B. FACTS FOUND NOT TO BE PROVEN

With relevance to the decision there are no alleged facts that should be considered not proven.

Nor were submissions made by the parties and presented as facts, consisting of strictly conclusive assertions not susceptible to proof, whose truthfulness must be assessed in relation to the specific consolidated factual matter, given as proven or not proven.

C. STATEMENT OF REASONING REGARDING FACTUAL DETERMINATIONS

With regard to the facts found to be proven, the conviction of the arbitrators was based on critical analysis of the documentary evidence submitted to the case file, while also considering the positions assumed by the parties.

The facts relevant to the trial were selected and delimited based on their legal significance, in light of plausible solutions to the legal questions, in accordance with the combined application of Articles 123(2) of the Tax Procedure Code, 596(1) and 607(3) of the Civil Procedure Code ("CPC"), by reference from Article 29(1)(a) and (e) of the LFTA.

IV. LEGAL GROUNDS

A. DELIMITATION OF THE QUESTIONS

Two corrections to the IRC taxable income of the Claimant are in dispute in the present arbitral case. The first concerns the rejection by the TCA of expenses relating to uncollectible debts, due to alleged breach of the tax deduction requirements provided for in Article 41 of the IRC Code. The second relates to the non-acceptance of the deduction of expenses resulting from accounting records as debits in income accounts, in the amount of € 4,878.04, made without support from justifying documents, by application of Articles 23(1), 45(1)(g) and 123(2)(a) of the same statute.

B. FRAMEWORK – UNCOLLECTIBLE DEBTS

The prerequisites for tax recognition of uncollectible debts as expenses or losses are regulated in Article 41 of the IRC Code, which provided, in the wording in effect as of the date of the facts (2013), the following:

"Article 41

Uncollectible Debts

1 – Uncollectible debts may be directly considered expenses or losses of the fiscal period provided that:

a) This results from a process of business insolvency and recovery, from a process of execution, from an extrajudicial conciliation procedure for viability of companies in insolvency situations or in situations of economic difficulty mediated by IAPMEI - Institute for Support of Small and Medium Enterprises and Investment, from a decision of an arbitral tribunal within the scope of disputes arising from the provision of essential public services or from debts which are time-barred in accordance with the respective legal regime of provision of essential public services and in this case their value does not exceed the amount of (euro) 750; and

b) No impairment loss has been recognized or, if recognized, it proves insufficient.

2 – Without prejudice to the maintenance of the obligation for civil purposes, the deductibility of uncollectible debts as provided for in the preceding paragraph or under Article 36 remains further dependent on the existence of proof of communication to the debtor of the recognition of the expense for tax purposes, which must recognize that amount as income for purposes of determining taxable profit."

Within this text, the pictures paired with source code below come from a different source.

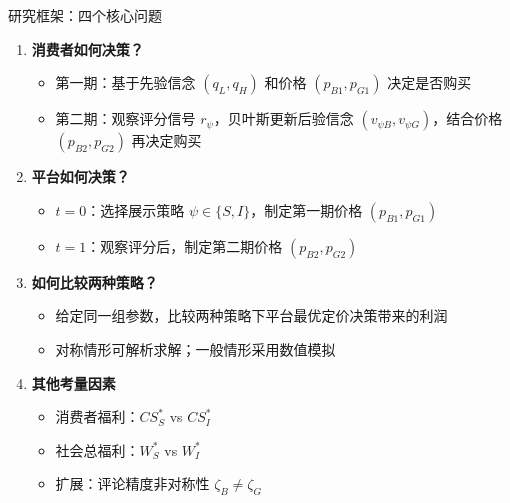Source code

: \documentclass[aspectratio=169,10pt]{beamer}
\begin{document}
\begin{frame}{研究框架：四个核心问题}
\begin{enumerate}
    \item \textbf{消费者如何决策？}
    \begin{itemize}
        \item 第一期：基于先验信念 $(q_L, q_H)$ 和价格 $(p_{B1}, p_{G1})$ 决定是否购买
        \item 第二期：观察评分信号 $r_\psi$，贝叶斯更新后验信念 $(v_{\psi B}, v_{\psi G})$，结合价格 $(p_{B2}, p_{G2})$ 再决定购买
    \end{itemize}

    \vspace{6pt}
    \item \textbf{平台如何决策？}
    \begin{itemize}
        \item $t=0$：选择展示策略 $\psi \in \{S, I\}$，制定第一期价格 $(p_{B1}, p_{G1})$
        \item $t=1$：观察评分后，制定第二期价格 $(p_{B2}, p_{G2})$
    \end{itemize}

    \vspace{6pt}
    \item \textbf{如何比较两种策略？}
    \begin{itemize}
        \item 给定同一组参数，比较两种策略下平台最优定价决策带来的利润
        \item 对称情形可解析求解；一般情形采用数值模拟
    \end{itemize}

    \vspace{6pt}
    \item \textbf{其他考量因素}
    \begin{itemize}
        \item 消费者福利：$CS_S^*$ vs $CS_I^*$
        \item 社会总福利：$W_S^*$ vs $W_I^*$
        \item 扩展：评论精度非对称性 $\zeta_B \neq \zeta_G$
    \end{itemize}
\end{enumerate}
\end{frame}
\end{document}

It follows from this provision, with relevance to the case before us, that the uncollectibility of debts must, on the one hand, result from a process of business insolvency or recovery and, on the other hand, that the tax deductibility of the expenses or losses resulting from the cancellation of the debts depends on a communication to the debtor of specific content – the creditor's recognition of the expense – so that the debtor in turn recognizes the same amount [of uncollectible debts] "as income for purposes of determining taxable profit".

In this context, it is important to note the regime, in effect at the time, established by CIRE for the Special Revitalization Process ("SRP"), to which both B... and C... resorted to restructure their liabilities and ensure their viability, within which the debts held by the Claimant against these entities were considered uncollectible.

In accordance with the provisions of Article 17-C of CIRE, the SRP is initiated by joint declaration of the debtor and at least one of the creditors, with a view to negotiation and approval of a debtor revitalization plan, following which a judicial administrator is chosen who prepares a provisional list of debts immediately presented at the court registry and published on the Citius portal (Article 17-D of CIRE). Said list of debts may be challenged but, if not, converts to final by mandatory effect of said provision and, consequently, the respective debts are recognized (no. 4).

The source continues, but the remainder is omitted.